Beneath this task are records; tally the lines in them that contain "frac" and report only the number.
The data Block Start
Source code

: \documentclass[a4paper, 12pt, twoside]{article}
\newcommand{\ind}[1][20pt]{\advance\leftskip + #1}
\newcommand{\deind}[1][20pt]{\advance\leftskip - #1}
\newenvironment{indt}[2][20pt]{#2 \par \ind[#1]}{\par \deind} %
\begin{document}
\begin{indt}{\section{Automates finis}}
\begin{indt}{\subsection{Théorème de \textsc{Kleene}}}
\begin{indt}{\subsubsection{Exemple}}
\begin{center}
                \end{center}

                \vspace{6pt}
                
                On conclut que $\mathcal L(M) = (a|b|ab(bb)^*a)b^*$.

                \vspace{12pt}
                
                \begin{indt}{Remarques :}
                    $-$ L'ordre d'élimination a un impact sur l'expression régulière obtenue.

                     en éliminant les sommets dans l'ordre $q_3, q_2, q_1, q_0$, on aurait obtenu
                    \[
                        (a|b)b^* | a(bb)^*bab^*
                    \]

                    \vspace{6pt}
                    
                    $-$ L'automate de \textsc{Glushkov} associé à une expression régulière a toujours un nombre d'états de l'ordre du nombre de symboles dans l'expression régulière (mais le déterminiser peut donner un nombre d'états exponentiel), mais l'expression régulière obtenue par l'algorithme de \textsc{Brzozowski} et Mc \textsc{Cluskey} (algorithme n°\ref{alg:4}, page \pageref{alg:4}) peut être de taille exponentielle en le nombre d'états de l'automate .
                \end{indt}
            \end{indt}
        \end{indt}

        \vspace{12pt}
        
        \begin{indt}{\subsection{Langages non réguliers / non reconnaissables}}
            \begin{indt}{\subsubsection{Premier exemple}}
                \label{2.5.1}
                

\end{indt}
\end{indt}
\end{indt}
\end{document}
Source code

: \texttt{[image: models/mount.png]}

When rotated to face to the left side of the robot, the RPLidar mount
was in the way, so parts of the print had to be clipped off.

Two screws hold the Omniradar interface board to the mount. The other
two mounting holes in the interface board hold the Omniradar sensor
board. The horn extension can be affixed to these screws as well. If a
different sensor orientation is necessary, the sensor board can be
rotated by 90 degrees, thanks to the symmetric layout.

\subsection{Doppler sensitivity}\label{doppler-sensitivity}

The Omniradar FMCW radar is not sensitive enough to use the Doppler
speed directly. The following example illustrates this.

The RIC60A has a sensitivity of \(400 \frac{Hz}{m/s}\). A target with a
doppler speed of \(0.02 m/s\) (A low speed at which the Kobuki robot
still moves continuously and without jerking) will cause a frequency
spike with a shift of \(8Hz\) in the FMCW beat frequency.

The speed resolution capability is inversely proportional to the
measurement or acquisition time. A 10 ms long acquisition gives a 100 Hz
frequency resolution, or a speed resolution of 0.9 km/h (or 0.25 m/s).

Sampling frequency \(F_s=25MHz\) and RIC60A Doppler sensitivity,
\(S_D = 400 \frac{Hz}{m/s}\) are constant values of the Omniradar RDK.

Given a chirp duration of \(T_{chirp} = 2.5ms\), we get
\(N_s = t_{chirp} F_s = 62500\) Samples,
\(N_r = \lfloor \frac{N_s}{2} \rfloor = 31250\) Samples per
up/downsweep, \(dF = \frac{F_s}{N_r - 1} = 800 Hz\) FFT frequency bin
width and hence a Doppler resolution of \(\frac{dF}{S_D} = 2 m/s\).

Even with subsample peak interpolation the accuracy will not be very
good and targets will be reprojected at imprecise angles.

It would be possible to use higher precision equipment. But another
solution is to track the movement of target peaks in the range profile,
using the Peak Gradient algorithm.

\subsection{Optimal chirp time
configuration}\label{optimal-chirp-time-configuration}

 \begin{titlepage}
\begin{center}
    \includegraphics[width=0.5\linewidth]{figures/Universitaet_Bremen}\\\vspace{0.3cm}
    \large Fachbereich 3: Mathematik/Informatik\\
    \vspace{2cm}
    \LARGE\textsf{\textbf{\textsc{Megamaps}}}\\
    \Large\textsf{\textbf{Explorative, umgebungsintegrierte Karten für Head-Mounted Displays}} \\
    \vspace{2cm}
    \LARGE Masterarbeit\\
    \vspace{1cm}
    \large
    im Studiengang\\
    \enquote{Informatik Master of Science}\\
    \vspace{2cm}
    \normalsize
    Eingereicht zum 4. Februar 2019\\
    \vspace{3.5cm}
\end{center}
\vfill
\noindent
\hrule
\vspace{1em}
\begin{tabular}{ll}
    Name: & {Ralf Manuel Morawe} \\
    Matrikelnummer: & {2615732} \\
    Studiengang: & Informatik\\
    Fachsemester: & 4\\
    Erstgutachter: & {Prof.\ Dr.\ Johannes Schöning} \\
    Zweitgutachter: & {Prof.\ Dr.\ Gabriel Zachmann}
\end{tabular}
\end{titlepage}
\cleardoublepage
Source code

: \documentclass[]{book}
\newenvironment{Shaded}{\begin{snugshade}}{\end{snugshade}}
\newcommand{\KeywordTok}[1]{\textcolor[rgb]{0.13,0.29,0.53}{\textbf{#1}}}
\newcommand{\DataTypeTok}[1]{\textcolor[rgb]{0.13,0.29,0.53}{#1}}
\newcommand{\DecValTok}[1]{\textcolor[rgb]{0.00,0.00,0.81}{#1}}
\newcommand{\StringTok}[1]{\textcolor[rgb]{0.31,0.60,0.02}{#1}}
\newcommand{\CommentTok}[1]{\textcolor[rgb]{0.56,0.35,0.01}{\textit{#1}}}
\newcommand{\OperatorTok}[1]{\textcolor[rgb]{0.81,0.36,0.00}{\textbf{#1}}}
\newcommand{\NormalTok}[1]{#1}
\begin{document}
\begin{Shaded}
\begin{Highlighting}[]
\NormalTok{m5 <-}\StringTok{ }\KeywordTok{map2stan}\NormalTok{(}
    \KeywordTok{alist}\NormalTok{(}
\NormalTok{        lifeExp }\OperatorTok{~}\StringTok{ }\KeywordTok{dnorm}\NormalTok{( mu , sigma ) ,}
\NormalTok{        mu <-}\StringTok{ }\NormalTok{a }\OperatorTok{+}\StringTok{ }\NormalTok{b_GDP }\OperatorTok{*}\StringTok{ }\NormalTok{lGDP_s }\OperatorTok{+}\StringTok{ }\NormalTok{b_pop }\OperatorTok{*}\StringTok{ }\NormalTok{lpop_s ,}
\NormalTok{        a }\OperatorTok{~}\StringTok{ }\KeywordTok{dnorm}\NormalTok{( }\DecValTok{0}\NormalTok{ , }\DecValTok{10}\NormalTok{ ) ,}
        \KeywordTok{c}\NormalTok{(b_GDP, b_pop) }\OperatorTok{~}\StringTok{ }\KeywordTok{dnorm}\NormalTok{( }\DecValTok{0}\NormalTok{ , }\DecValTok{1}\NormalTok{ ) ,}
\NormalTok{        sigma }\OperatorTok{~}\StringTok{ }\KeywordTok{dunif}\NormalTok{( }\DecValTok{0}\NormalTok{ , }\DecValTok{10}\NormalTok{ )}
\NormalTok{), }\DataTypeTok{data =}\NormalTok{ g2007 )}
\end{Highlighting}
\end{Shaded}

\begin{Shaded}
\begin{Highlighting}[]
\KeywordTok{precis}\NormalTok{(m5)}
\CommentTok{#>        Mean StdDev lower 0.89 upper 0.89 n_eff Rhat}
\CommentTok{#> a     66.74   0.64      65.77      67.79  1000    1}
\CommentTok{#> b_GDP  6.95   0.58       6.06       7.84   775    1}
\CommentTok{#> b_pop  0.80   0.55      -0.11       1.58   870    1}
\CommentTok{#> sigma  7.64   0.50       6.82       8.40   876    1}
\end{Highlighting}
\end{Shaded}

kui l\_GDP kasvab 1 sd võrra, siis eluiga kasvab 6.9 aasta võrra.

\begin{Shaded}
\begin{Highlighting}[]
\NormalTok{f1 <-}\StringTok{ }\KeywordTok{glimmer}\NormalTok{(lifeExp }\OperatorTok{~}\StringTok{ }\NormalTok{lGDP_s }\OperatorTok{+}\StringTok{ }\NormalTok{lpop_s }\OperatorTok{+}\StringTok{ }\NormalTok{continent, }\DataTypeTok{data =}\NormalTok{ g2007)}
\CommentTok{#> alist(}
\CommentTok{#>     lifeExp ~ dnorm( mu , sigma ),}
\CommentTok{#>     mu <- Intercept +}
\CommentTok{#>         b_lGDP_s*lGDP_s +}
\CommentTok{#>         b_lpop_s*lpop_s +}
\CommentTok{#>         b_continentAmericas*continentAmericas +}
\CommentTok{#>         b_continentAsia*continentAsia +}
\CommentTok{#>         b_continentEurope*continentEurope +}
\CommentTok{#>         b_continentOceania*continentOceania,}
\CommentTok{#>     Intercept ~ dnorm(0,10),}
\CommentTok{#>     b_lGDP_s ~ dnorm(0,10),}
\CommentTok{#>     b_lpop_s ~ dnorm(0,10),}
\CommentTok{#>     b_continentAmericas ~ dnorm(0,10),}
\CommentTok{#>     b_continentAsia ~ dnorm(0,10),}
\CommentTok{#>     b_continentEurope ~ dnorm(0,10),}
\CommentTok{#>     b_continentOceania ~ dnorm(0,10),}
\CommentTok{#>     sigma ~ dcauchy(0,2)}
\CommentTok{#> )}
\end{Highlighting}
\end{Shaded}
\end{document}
The data Block End
• **Response to this exercise**:
5